His brother 35-year-old Safvan, who works as an accountant, was not on the flight. According to the Civil Aviation Ministry, the Boeing 737 aircraft was carrying 184 people, including 10 infants, 2 pilots and 4 cabin crew.
The Indian consulates in Dubai and Sharjah have activated five helpline numbers to provide information to the family members of the deceased and the injured passengers. Meanwhile, Muneer, another expatriate whose sister-in-law Manal was in the flight, said his brother and family are "beyond consolable".
"We do not know what has happened to her. I had lunch with her and my brother on Thursday night and she was really excited about going home," he said. "There is no confirmation about anything. It is utter chaos and we are really hoping to get some news about her," Muneer was quoted as saying by the Khaleej Times.

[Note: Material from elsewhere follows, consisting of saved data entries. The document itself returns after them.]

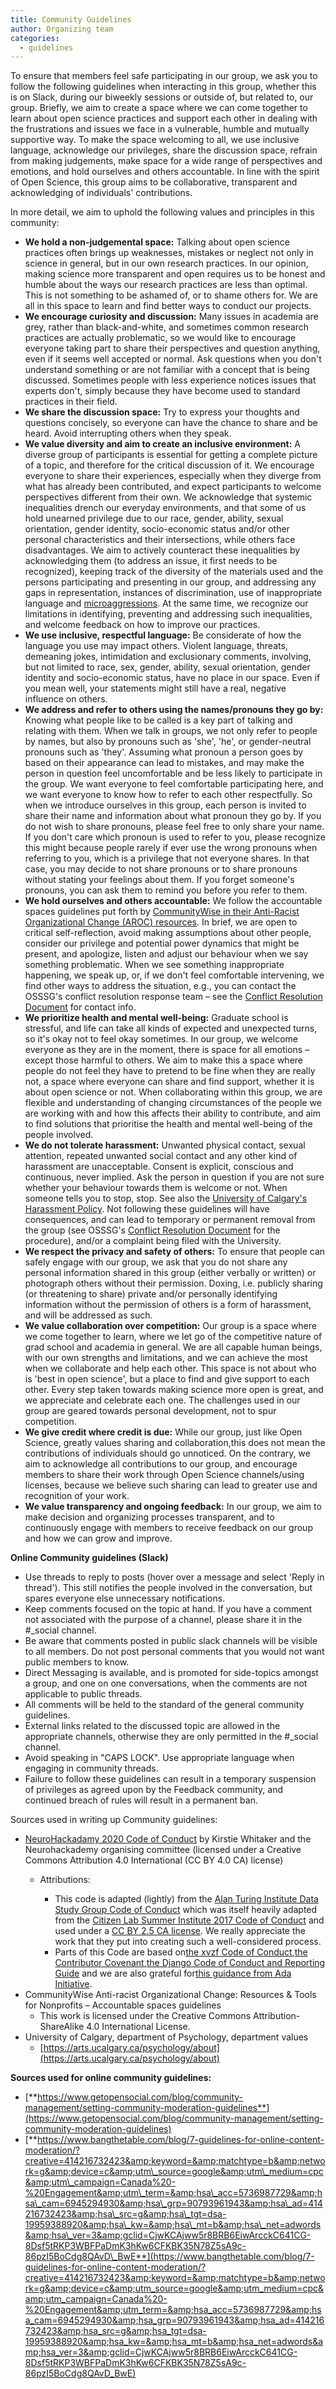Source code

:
 ```yaml
---
title: Community Guidelines
author: Organizing team
categories:
  - guidelines
---
```


To ensure that members feel safe participating in our group, we ask you to follow the following guidelines when interacting in this group, whether this is on Slack, during our biweekly sessions or outside of, but related to, our group. Briefly, we aim to create a space where we can come together to learn about open science practices and support each other in dealing with the frustrations and issues we face in a vulnerable, humble and mutually supportive way. To make the space welcoming to all, we use inclusive language, acknowledge our privileges, share the discussion space, refrain from making judgements, make space for a wide range of perspectives and emotions, and hold ourselves and others accountable. In line with the spirit of Open Science, this group aims to be collaborative, transparent and acknowledging of individuals&#39; contributions.

In more detail, we aim to uphold the following values and principles in this community:

  - **We hold a non-judgemental space:** Talking about open science practices often brings up weaknesses, mistakes or neglect not only in science in general, but in our own research practices. In our opinion, making science more transparent and open requires us to be honest and humble about the ways our research practices are less than optimal. This is not something to be ashamed of, or to shame others for. We are all in this space to learn and find better ways to conduct our projects.
  - **We encourage curiosity and discussion:** Many issues in academia are grey, rather than black-and-white, and sometimes common research practices are actually problematic, so we would like to encourage everyone taking part to share their perspectives and question anything, even if it seems well accepted or normal. Ask questions when you don&#39;t understand something or are not familiar with a concept that is being discussed. Sometimes people with less experience notices issues that experts don&#39;t, simply because they have become used to standard practices in their field.
  - **We share the discussion space:** Try to express your thoughts and questions concisely, so everyone can have the chance to share and be heard. Avoid interrupting others when they speak.
  - **We value diversity and aim to create an inclusive environment:** A diverse group of participants is essential for getting a complete picture of a topic, and therefore for the critical discussion of it. We encourage everyone to share their experiences, especially when they diverge from what has already been contributed, and expect participants to welcome perspectives different from their own. We acknowledge that systemic inequalities drench our everyday environments, and that some of us hold unearned privilege due to our race, gender, ability, sexual orientation, gender identity, socio-economic status and/or other personal characteristics and their intersections, while others face disadvantages. We aim to actively counteract these inequalities by acknowledging them (to address an issue, it first needs to be recognized), keeping track of the diversity of the materials used and the persons participating and presenting in our group, and addressing any gaps in representation, instances of discrimination, use of inappropriate language and [microaggressions](https://www.vox.com/2015/2/16/8031073/what-are-microaggressions). At the same time, we recognize our limitations in identifying, preventing and addressing such inequalities, and welcome feedback on how to improve our practices.
  - **We use inclusive, respectful language:** Be considerate of how the language you use may impact others. Violent language, threats, demeaning jokes, intimidation and exclusionary comments, involving, but not limited to race, sex, gender, ability, sexual orientation, gender identity and socio-economic status, have no place in our space. Even if you mean well, your statements might still have a real, negative influence on others.
  - **We address and refer to others using the names/pronouns they go by:** Knowing what people like to be called is a key part of talking and relating with them. When we talk in groups, we not only refer to people by names, but also by pronouns such as &#39;she&#39;, &#39;he&#39;, or gender-neutral pronouns such as &#39;they&#39;. Assuming what pronoun a person goes by based on their appearance can lead to mistakes, and may make the person in question feel uncomfortable and be less likely to participate in the group. We want everyone to feel comfortable participating here, and we want everyone to know how to refer to each other respectfully. So when we introduce ourselves in this group, each person is invited to share their name and information about what pronoun they go by. If you do not wish to share pronouns, please feel free to only share your name. If you don&#39;t care which pronoun is used to refer to you, please recognize this might because people rarely if ever use the wrong pronouns when referring to you, which is a privilege that not everyone shares. In that case, you may decide to not share pronouns or to share pronouns without stating your feelings about them. If you forget someone&#39;s pronouns, you can ask them to remind you before you refer to them.
  - **We hold ourselves and others accountable:** We follow the accountable spaces guidelines put forth by [CommunityWise in their Anti-Racist Organizational Change (](http://communitywise.net/learning-from-aroc/)[AROC](http://communitywise.net/learning-from-aroc/)[) resources](http://communitywise.net/learning-from-aroc/). In brief, we are open to critical self-reflection, avoid making assumptions about other people, consider our privilege and potential power dynamics that might be present, and apologize, listen and adjust our behaviour when we say something problematic. When we see something inappropriate happening, we speak up, or, if we don&#39;t feel comfortable intervening, we find other ways to address the situation, e.g., you can contact the OSSSG&#39;s conflict resolution response team – see the [Conflict Resolution Document](https://osf.io/5ymxz/) for contact info.
  - **We prioritize health and mental well-being:** Graduate school is stressful, and life can take all kinds of expected and unexpected turns, so it&#39;s okay not to feel okay sometimes. In our group, we welcome everyone as they are in the moment, there is space for all emotions – except those harmful to others. We aim to make this a space where people do not feel they have to pretend to be fine when they are really not, a space where everyone can share and find support, whether it is about open science or not. When collaborating within this group, we are flexible and understanding of changing circumstances of the people we are working with and how this affects their ability to contribute, and aim to find solutions that prioritise the health and mental well-being of the people involved.
  - **We do not tolerate harassment:** Unwanted physical contact, sexual attention, repeated unwanted social contact and any other kind of harassment are unacceptable. Consent is explicit, conscious and continuous, never implied. Ask the person in question if you are not sure whether your behaviour towards them is welcome or not. When someone tells you to stop, stop. See also the [University of Calgary&#39;s Harassment Policy](https://www.ucalgary.ca/legal-services/university-policies-procedures/harassment-policy). Not following these guidelines will have consequences, and can lead to temporary or permanent removal from the group (see OSSSG&#39;s [Conflict Resolution Document](https://osf.io/5ymxz/) for the procedure), and/or a complaint being filed with the University.
  - **We respect the privacy and safety of others:** To ensure that people can safely engage with our group, we ask that you do not share any personal information shared in this group (either verbally or written) or photograph others without their permission. Doxing, i.e. publicly sharing (or threatening to share) private and/or personally identifying information without the permission of others is a form of harassment, and will be addressed as such.
  - **We value collaboration over competition:** Our group is a space where we come together to learn, where we let go of the competitive nature of grad school and academia in general. We are all capable human beings, with our own strengths and limitations, and we can achieve the most when we collaborate and help each other. This space is not about who is &#39;best in open science&#39;, but a place to find and give support to each other. Every step taken towards making science more open is great, and we appreciate and celebrate each one. The challenges used in our group are geared towards personal development, not to spur competition.
  - **We give credit where credit is due:** While our group, just like Open Science, greatly values sharing and collaboration,this does not mean the contributions of individuals should go unnoticed. On the contrary, we aim to acknowledge all contributions to our group, and encourage members to share their work through Open Science channels/using licenses, because we believe such sharing can lead to greater use and recognition of your work.
  - **We value transparency and ongoing feedback:** In our group, we aim to make decision and organizing processes transparent, and to continuously engage with members to receive feedback on our group and how we can grow and improve.

**Online Community guidelines (Slack)**

- Use threads to reply to posts (hover over a message and select &#39;Reply in thread&#39;). This still notifies the people involved in the conversation, but spares everyone else unnecessary notifications.
- Keep comments focused on the topic at hand. If you have a comment not associated with the purpose of a channel, please share it in the #\_social channel.
- Be aware that comments posted in public slack channels will be visible to all members. Do not post personal comments that you would not want public members to know.
- Direct Messaging is available, and is promoted for side-topics amongst a group, and one on one conversations, when the comments are not applicable to public threads.
- All comments will be held to the standard of the general community guidelines.
- External links related to the discussed topic are allowed in the appropriate channels, otherwise they are only permitted in the #\_social channel.
- Avoid speaking in &quot;CAPS LOCK&quot;. Use appropriate language when engaging in community threads.
- Failure to follow these guidelines can result in a temporary suspension of privileges as agreed upon by the Feedback community, and continued breach of rules will result in a permanent ban.

Sources used in writing up Community guidelines:

- [NeuroHackadamy 2020 Code of Conduct](https://docs.google.com/document/d/18ae1FNDib9fTEgm_qk2eZRw8UMjthGjqB_AEMsELJfo/edit) by Kirstie Whitaker and the Neurohackademy organising committee (licensed under a Creative Commons Attribution 4.0 International (CC BY 4.0 CA) license)
  - Attributions:

      - This code is adapted (lightly) from the [Alan Turing Institute Data Study Group Code of Conduct](http://bit.ly/DSGCodeOfConduct) which was itself heavily adapted from the [Citizen Lab Summer Institute 2017 Code of Conduct](https://citizenlab.ca/summerinstitute/codeofconduct.html) and used under a [CC BY 2.5 CA license](https://creativecommons.org/licenses/by/2.5/ca/). We really appreciate the work that they put into creating such a well-considered process.
      - Parts of this Code are based on[the xvzf Code of Conduct](http://xvzf.io/),[the Contributor Covenant](http://contributor-covenant.org/),[the Django Code of Conduct and Reporting Guide](https://www.djangoproject.com/conduct/) and we are also grateful for[this guidance from Ada Initiative](https://adainitiative.org/2014/02/18/howto-design-a-code-of-conduct-for-your-community/).
- CommunityWise Anti-racist Organizational Change: Resources &amp; Tools for Nonprofits – Accountable spaces guidelines
  - This work is licensed under the Creative Commons Attribution-ShareAlike 4.0 International License.
- University of Calgary, department of Psychology, department values
  - [https://arts.ucalgary.ca/psychology/about](https://arts.ucalgary.ca/psychology/about)

**Sources used for online community guidelines:**

- [**https://www.getopensocial.com/blog/community-management/setting-community-moderation-guidelines**](https://www.getopensocial.com/blog/community-management/setting-community-moderation-guidelines)
- [**https://www.bangthetable.com/blog/7-guidelines-for-online-content-moderation/?creative=414216732423&amp;keyword=&amp;matchtype=b&amp;network=g&amp;device=c&amp;utm\_source=google&amp;utm\_medium=cpc&amp;utm\_campaign=Canada%20-%20Engagement&amp;utm\_term=&amp;hsa\_acc=5736987729&amp;hsa\_cam=6945294930&amp;hsa\_grp=90793961943&amp;hsa\_ad=414216732423&amp;hsa\_src=g&amp;hsa\_tgt=dsa-19959388920&amp;hsa\_kw=&amp;hsa\_mt=b&amp;hsa\_net=adwords&amp;hsa\_ver=3&amp;gclid=CjwKCAjww5r8BRB6EiwArcckC641CG-8Dsf5tRKP3WBFPaDmK3hKw6CFKBK35N78Z5sA9c-86pzI5BoCdg8QAvD\_BwE**](https://www.bangthetable.com/blog/7-guidelines-for-online-content-moderation/?creative=414216732423&amp;keyword=&amp;matchtype=b&amp;network=g&amp;device=c&amp;utm_source=google&amp;utm_medium=cpc&amp;utm_campaign=Canada%20-%20Engagement&amp;utm_term=&amp;hsa_acc=5736987729&amp;hsa_cam=6945294930&amp;hsa_grp=90793961943&amp;hsa_ad=414216732423&amp;hsa_src=g&amp;hsa_tgt=dsa-19959388920&amp;hsa_kw=&amp;hsa_mt=b&amp;hsa_net=adwords&amp;hsa_ver=3&amp;gclid=CjwKCAjww5r8BRB6EiwArcckC641CG-8Dsf5tRKP3WBFPaDmK3hKw6CFKBK35N78Z5sA9c-86pzI5BoCdg8QAvD_BwE)
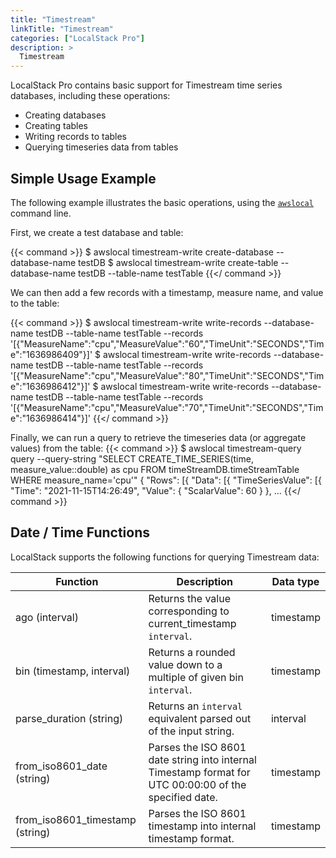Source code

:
 ```yaml
---
title: "Timestream"
linkTitle: "Timestream"
categories: ["LocalStack Pro"]
description: >
  Timestream
---
```


LocalStack Pro contains basic support for Timestream time series databases, including these operations:
* Creating databases
* Creating tables
* Writing records to tables
* Querying timeseries data from tables

## Simple Usage Example

The following example illustrates the basic operations, using the [`awslocal`](https://github.com/localstack/awscli-local) command line.

First, we create a test database and table:

{{< command >}}
$ awslocal timestream-write create-database --database-name testDB
$ awslocal timestream-write create-table --database-name testDB --table-name testTable
{{</ command >}}

We can then add a few records with a timestamp, measure name, and value to the table:

{{< command >}}
$ awslocal timestream-write write-records --database-name testDB --table-name testTable --records '[{"MeasureName":"cpu","MeasureValue":"60","TimeUnit":"SECONDS","Time":"1636986409"}]'
$ awslocal timestream-write write-records --database-name testDB --table-name testTable --records '[{"MeasureName":"cpu","MeasureValue":"80","TimeUnit":"SECONDS","Time":"1636986412"}]'
$ awslocal timestream-write write-records --database-name testDB --table-name testTable --records '[{"MeasureName":"cpu","MeasureValue":"70","TimeUnit":"SECONDS","Time":"1636986414"}]'
{{</ command >}}

Finally, we can run a query to retrieve the timeseries data (or aggregate values) from the table:
{{< command >}}
$ awslocal timestream-query query --query-string "SELECT CREATE_TIME_SERIES(time, measure_value::double) as cpu FROM timeStreamDB.timeStreamTable WHERE measure_name='cpu'"
{
  "Rows": [{
    "Data": [{
      "TimeSeriesValue": [{
        "Time": "2021-11-15T14:26:49",
        "Value": {
            "ScalarValue": 60
        }
    },
...
{{</ command >}}

## Date / Time Functions

LocalStack supports the following functions for querying Timestream data:

| Function | Description                                                         | Data type |
|----------|---------------------------------------------------------------------|-----------|
| ago (interval)      | Returns the value corresponding to current_timestamp `interval`.    | timestamp |
| bin (timestamp, interval)     | Returns a rounded value down to a multiple of given bin `interval`. | timestamp |
| parse_duration (string) | Returns an `interval` equivalent parsed out of the input string. | interval |
| from_iso8601_date (string) | Parses the ISO 8601 date string into internal Timestamp format for UTC 00:00:00 of the specified date. | timestamp |
| from_iso8601_timestamp (string) | Parses the ISO 8601 timestamp into internal timestamp format. | timestamp |
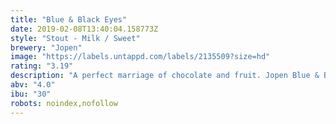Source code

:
 ```yaml
---
title: "Blue & Black Eyes"
date: 2019-02-08T13:40:04.158773Z
style: "Stout - Milk / Sweet"
brewery: "Jopen"
image: "https://labels.untappd.com/labels/2135509?size=hd"
rating: "3.19"
description: "A perfect marriage of chocolate and fruit. Jopen Blue & Black Eyes is a Milk Stout with roasted malt flavors of coffee and chocolate. This extremely light beer, 4%, is loaded with blueberries. It's like having a berry explosion in your mouth while dreaming of chocolate heaven!"
abv: "4.0"
ibu: "30"
robots: noindex,nofollow
---
```

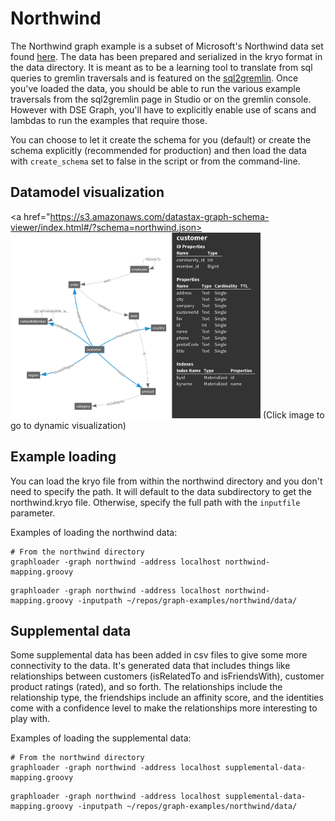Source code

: # Northwind

The Northwind graph example is a subset of Microsoft's Northwind data set found [here](https://northwinddatabase.codeplex.com).
The data has been prepared and serialized in the kryo format in the data directory.  It is meant as to be a learning tool to 
translate from sql queries to gremlin traversals and is featured on the [sql2gremlin](http://sql2gremlin.com).  Once you've loaded the
data, you should be able to run the various example traversals from the sql2gremlin page in Studio or on the gremlin console.
However with DSE Graph, you'll have to explicitly enable use of scans and lambdas to run the examples that require those.

You can choose to let it create the schema for you (default) or create the schema explicitly (recommended for production) and
then load the data with `create_schema` set to false in the script or from the command-line.

## Datamodel visualization

<a href="https://s3.amazonaws.com/datastax-graph-schema-viewer/index.html#/?schema=northwind.json><img src="datamodel-screenshot.png" alt="datamodel screenshot" width="400px" style="width: 400px;"/></a>
(Click image to go to dynamic visualization)

## Example loading

You can load the kryo file from within the northwind directory and you don't need to specify the path.  It will
default to the data subdirectory to get the northwind.kryo file.  Otherwise, specify the full path with the
`inputfile` parameter.

Examples of loading the northwind data:

```
# From the northwind directory
graphloader -graph northwind -address localhost northwind-mapping.groovy
```

```
graphloader -graph northwind -address localhost northwind-mapping.groovy -inputpath ~/repos/graph-examples/northwind/data/
```

## Supplemental data

Some supplemental data has been added in csv files to give some more connectivity to the data.  It's generated data
that includes things like relationships between customers (isRelatedTo and isFriendsWith), customer product ratings (rated),
and so forth.  The relationships include the relationship type, the friendships include an affinity score, and the identities
come with a confidence level to make the relationships more interesting to play with.

Examples of loading the supplemental data:

```
# From the northwind directory
graphloader -graph northwind -address localhost supplemental-data-mapping.groovy
```

```
graphloader -graph northwind -address localhost supplemental-data-mapping.groovy -inputpath ~/repos/graph-examples/northwind/data/
```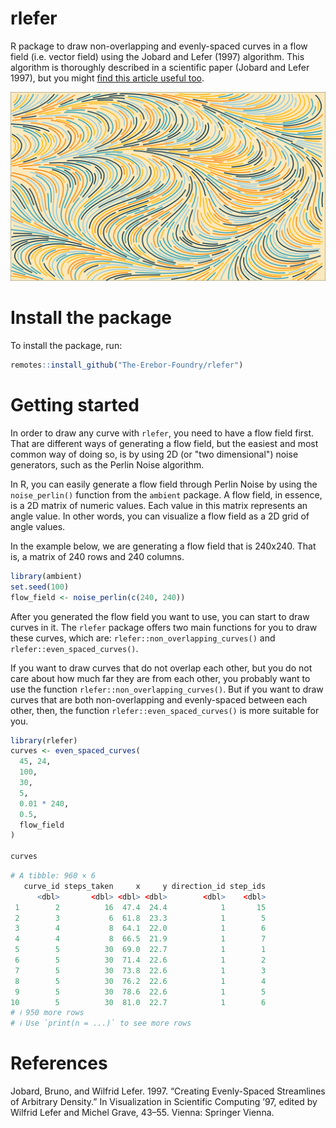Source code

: # rlefer

R package to draw non-overlapping and evenly-spaced curves in a flow field (i.e. vector field)
using the Jobard and Lefer (1997) algorithm. This algorithm is thoroughly described in a scientific paper (Jobard and Lefer 1997), but you might [find this article useful too](https://pedro-faria.netlify.app/posts/2024/2024-02-19-flow-even/en/index.html).

![](./man/figures/even_curves2.png)

# Install the package

To install the package, run:

```r
remotes::install_github("The-Erebor-Foundry/rlefer")
```

# Getting started

In order to draw any curve with `rlefer`, you need to have
a flow field first. That are different ways of generating a flow field,
but the easiest and most common way of doing so, is by using
2D (or "two dimensional") noise generators, such as the
Perlin Noise algorithm.

In R, you can easily generate a flow field through Perlin
Noise by using the `noise_perlin()` function from the `ambient` package.
A flow field, in essence, is a 2D matrix of numeric values. Each
value in this matrix represents an angle value. In other words,
you can visualize a flow field as a 2D grid of angle values.

In the example below, we are generating a flow field that
is 240x240. That is, a matrix of 240 rows and 240 columns.

```r
library(ambient)
set.seed(100)
flow_field <- noise_perlin(c(240, 240))
```

After you generated the flow field you want to use,
you can start to draw curves in it. The `rlefer` package
offers two main functions for you to draw these curves,
which are: `rlefer::non_overlapping_curves()` and
`rlefer::even_spaced_curves()`.

If you want to draw curves that do not overlap each other, but you do not care about how much far they are from each other, you probably want to use the function `rlefer::non_overlapping_curves()`. But if you want to draw curves that are both non-overlapping and evenly-spaced
between each other, then, the function `rlefer::even_spaced_curves()` is more
suitable for you.

```r
library(rlefer)
curves <- even_spaced_curves(
  45, 24,
  100,
  30,
  5,
  0.01 * 240,
  0.5,
  flow_field
)

curves
```

```r
# A tibble: 960 × 6
   curve_id steps_taken     x     y direction_id step_ids
      <dbl>       <dbl> <dbl> <dbl>        <dbl>    <dbl>
 1        2          16  47.4  24.4            1       15
 2        3           6  61.8  23.3            1        5
 3        4           8  64.1  22.0            1        6
 4        4           8  66.5  21.9            1        7
 5        5          30  69.0  22.7            1        1
 6        5          30  71.4  22.6            1        2
 7        5          30  73.8  22.6            1        3
 8        5          30  76.2  22.6            1        4
 9        5          30  78.6  22.6            1        5
10        5          30  81.0  22.7            1        6
# ℹ 950 more rows
# ℹ Use `print(n = ...)` to see more rows
```



# References

Jobard, Bruno, and Wilfrid Lefer. 1997. “Creating Evenly-Spaced Streamlines of Arbitrary Density.” In Visualization in Scientific Computing ’97, edited by Wilfrid Lefer and Michel Grave, 43–55. Vienna: Springer Vienna.
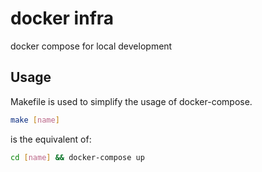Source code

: # docker infra

docker compose for local development

## Usage

Makefile is used to simplify the usage of docker-compose.

```bash
make [name]
```

is the equivalent of:

```bash
cd [name] && docker-compose up
```
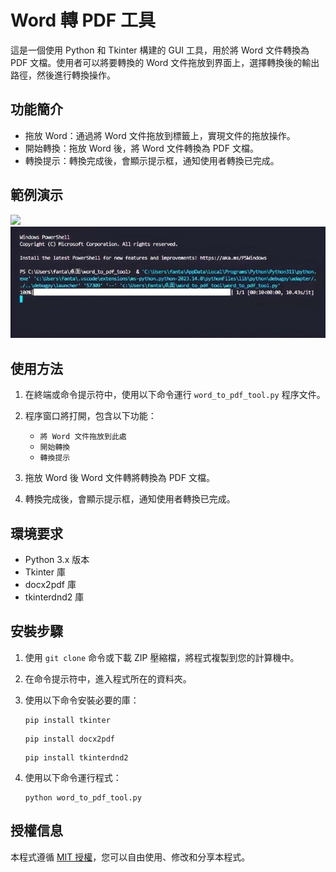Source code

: # Word 轉 PDF 工具

這是一個使用 Python 和 Tkinter 構建的 GUI 工具，用於將 Word 文件轉換為 PDF 文檔。使用者可以將要轉換的 Word 文件拖放到界面上，選擇轉換後的輸出路徑，然後進行轉換操作。

## 功能簡介

- 拖放 Word：通過將 Word 文件拖放到標籤上，實現文件的拖放操作。
- 開始轉換：拖放 Word 後，將 Word 文件轉換為 PDF 文檔。
- 轉換提示：轉換完成後，會顯示提示框，通知使用者轉換已完成。

## 範例演示

<img src="pic/gif.gif" width="600">
<img src="pic/1.jpg" width="600">

## 使用方法

1. 在終端或命令提示符中，使用以下命令運行 `word_to_pdf_tool.py` 程序文件。

2. 程序窗口將打開，包含以下功能：
   - `將 Word 文件拖放到此處`
   - `開始轉換`
   - `轉換提示`

3. 拖放 Word 後 Word 文件轉將轉換為 PDF 文檔。

4. 轉換完成後，會顯示提示框，通知使用者轉換已完成。

## 環境要求

- Python 3.x 版本
- Tkinter 庫
- docx2pdf 庫
- tkinterdnd2 庫

## 安裝步驟

1. 使用 `git clone` 命令或下載 ZIP 壓縮檔，將程式複製到您的計算機中。

2. 在命令提示符中，進入程式所在的資料夾。

3. 使用以下命令安裝必要的庫：
    ```
    pip install tkinter
    ```

    ```
    pip install docx2pdf
    ```

    ```
    pip install tkinterdnd2
    ```

4. 使用以下命令運行程式：
    ```
    python word_to_pdf_tool.py
    ```

## 授權信息

本程式遵循 [MIT 授權](LICENSE.txt)，您可以自由使用、修改和分享本程式。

Abdul Manaf, another Dubai expat said he was relieved to finally get in touch with his wife Hadiya, and child, who are currently in a hospital in Kozhikode. "Such a relief after speaking to her. You can imagine what I went through after hearing the news," Manaf told Khaleej Times. They were in Dubai for four months on a visit visa.
Dubai resident Abdullah and his wife were relieved to hear from their nephew a couple of hours after the accident. He said, "my wife's sister Zenobia Mohammed Ali with her two boys aged 4 and 15 were on the flight. The older boy Azam borrowed somebody's mobile and called us. We are glad he is fine and was in a position to talk.
"My sister-in-law and her younger son have been spotted in two separate hospitals in Calicut. Our relatives there are trying to locate them. We don't know what kind of injuries they have sustained but we are just indebted to God that they are alive," he said. According to India's newly appointed Consul General to Dubai Dr Aman Puri, there were all kinds of Indians on-board the flight.
"Some were visa cancellation and expiry cases, some were travelling to meet their family members, some having lost their jobs, and some were travelling on medical emergencies," Puri told the local media.